SHERIDAN — Raising fees to file miscellaneous court automation documents with the Wyoming judicial system may prove effective in benefiting forward improvements for technology within the system, a slow moving and longtime goal of the group.
A bill running through the Wyoming Legislature was introduced on the House floor with a vote of 51-9 Wednesday and continued into discussion in the House Appropriations Committee Friday morning.
“What that would do is it would create additional funding for the court’s technology project in the amount of about $3 million per biennium,” said Elisa Butler, general counsel for the Administrative Office of the Courts.
The bill increases court automation fees from $25-$30 to a set $40 in all courts for most types of filings established in state statute.
Before proposed updates to Wyoming Statute 2-2-40, the Joint Judiciary Committee brought up the idea of public access to an electronic docket back in 2018, which would allow home access to court dockets. In a 2018 article by The Sheridan Press, Sen. Dave Kinsky, R-Sheridan, reported courts would not go live on internet access until it could be certain adequate safeguards are in effect, but also said those options should be available, as the national court document system, PACER, has been working for years.
Proponents say the increased court automation fees will help combat those issues.

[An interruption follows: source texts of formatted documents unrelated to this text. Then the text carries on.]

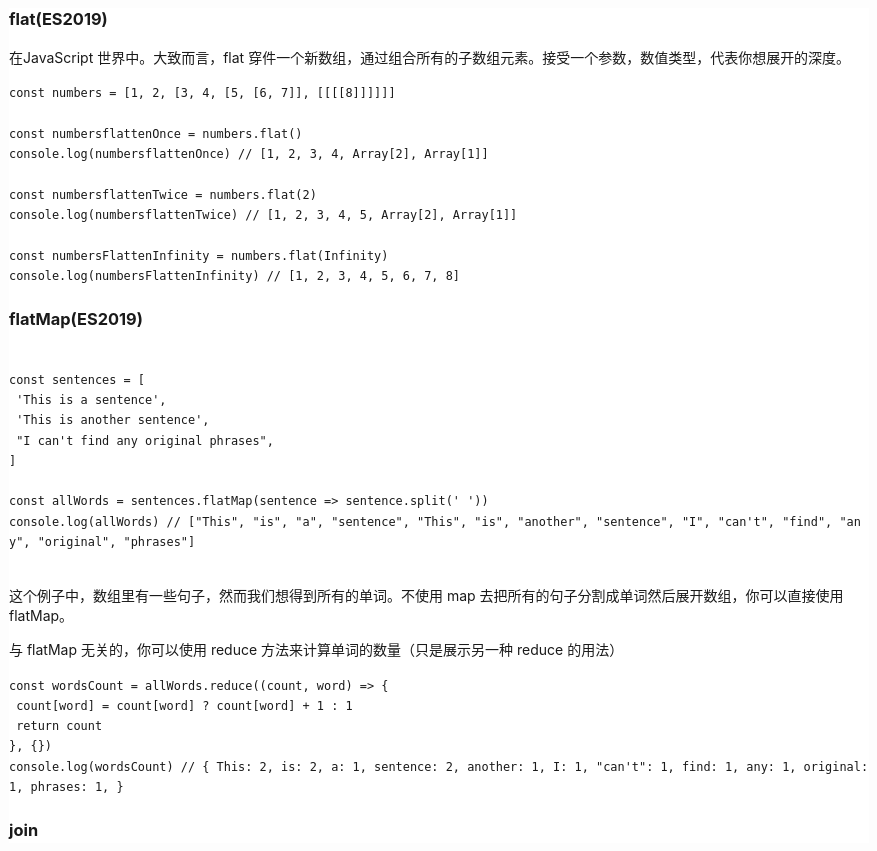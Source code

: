 
### flat(ES2019)


 在JavaScript 世界中。大致而言，flat 穿件一个新数组，通过组合所有的子数组元素。接受一个参数，数值类型，代表你想展开的深度。
 
 ```
 const numbers = [1, 2, [3, 4, [5, [6, 7]], [[[[8]]]]]]

const numbersflattenOnce = numbers.flat()
console.log(numbersflattenOnce) // [1, 2, 3, 4, Array[2], Array[1]]

const numbersflattenTwice = numbers.flat(2)
console.log(numbersflattenTwice) // [1, 2, 3, 4, 5, Array[2], Array[1]]

const numbersFlattenInfinity = numbers.flat(Infinity)
console.log(numbersFlattenInfinity) // [1, 2, 3, 4, 5, 6, 7, 8]

 ```
 
 ### flatMap(ES2019)
 
 
 ```
 
 const sentences = [
  'This is a sentence',
  'This is another sentence',
  "I can't find any original phrases",
]

const allWords = sentences.flatMap(sentence => sentence.split(' '))
console.log(allWords) // ["This", "is", "a", "sentence", "This", "is", "another", "sentence", "I", "can't", "find", "any", "original", "phrases"]


 ```
 
 这个例子中，数组里有一些句子，然而我们想得到所有的单词。不使用 map 去把所有的句子分割成单词然后展开数组，你可以直接使用 flatMap。
 
 
 与 flatMap 无关的，你可以使用 reduce 方法来计算单词的数量（只是展示另一种 reduce 的用法）
 
 
 ```
 const wordsCount = allWords.reduce((count, word) => {
  count[word] = count[word] ? count[word] + 1 : 1
  return count
}, {})
console.log(wordsCount) // { This: 2, is: 2, a: 1, sentence: 2, another: 1, I: 1, "can't": 1, find: 1, any: 1, original: 1, phrases: 1, }

 ```
 
 
### join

“This will bring in an additional about $3 million per biennium for some of our critical needs,” said Claire Smith, chief fiscal officer and human resources for Administrative Office of the Courts. “Despite that, we are still short about $1.7 million, I want to say off the top of my head, so those would be the things that we need to continue to run our IT department in addition to that courtroom technology.”
Julie Goyen, chief information officer with the Wyoming Supreme Court, said the $1.7 combines costs for the one-time IT update to the Supreme Court’s appellate system and continued maintenance and support, which totals roughly $82,000-$100,000 per year.
Beth Lance with the Wyoming Trial Lawyers Association spoke in favor of the bill on behalf of the association.
“As an association, we support this bill,” Lance said. “With the automation fees, knowing that they are going directly toward automating our court system and bringing it forward with e-filing, we see all of those things as very positive for the court system and positive for the citizens that use our courts. We see it as an access to justice issue and that this helps support access to our judiciary system and court system.”
The administrative impacts once more court automation is in place, according to the information compiled by the Legislative Services Office, increases duties or responsibilities of one or more state agencies and may impact agency spending or staffing requirements, according to the note.
No floor sessions are currently scheduled for the bill, which increases and conforms specified court automation and filing fees to potentially go into effect July 1, 2020. Local Reps. Mark Kinner, R-Sheridan, and Cyrus Western, R-Big Horn, voted for the bill on introduction. Reps. Mark Jennings, R-Sheridan and Richard Tass, R-Buffalo, voted against the bill on introduction.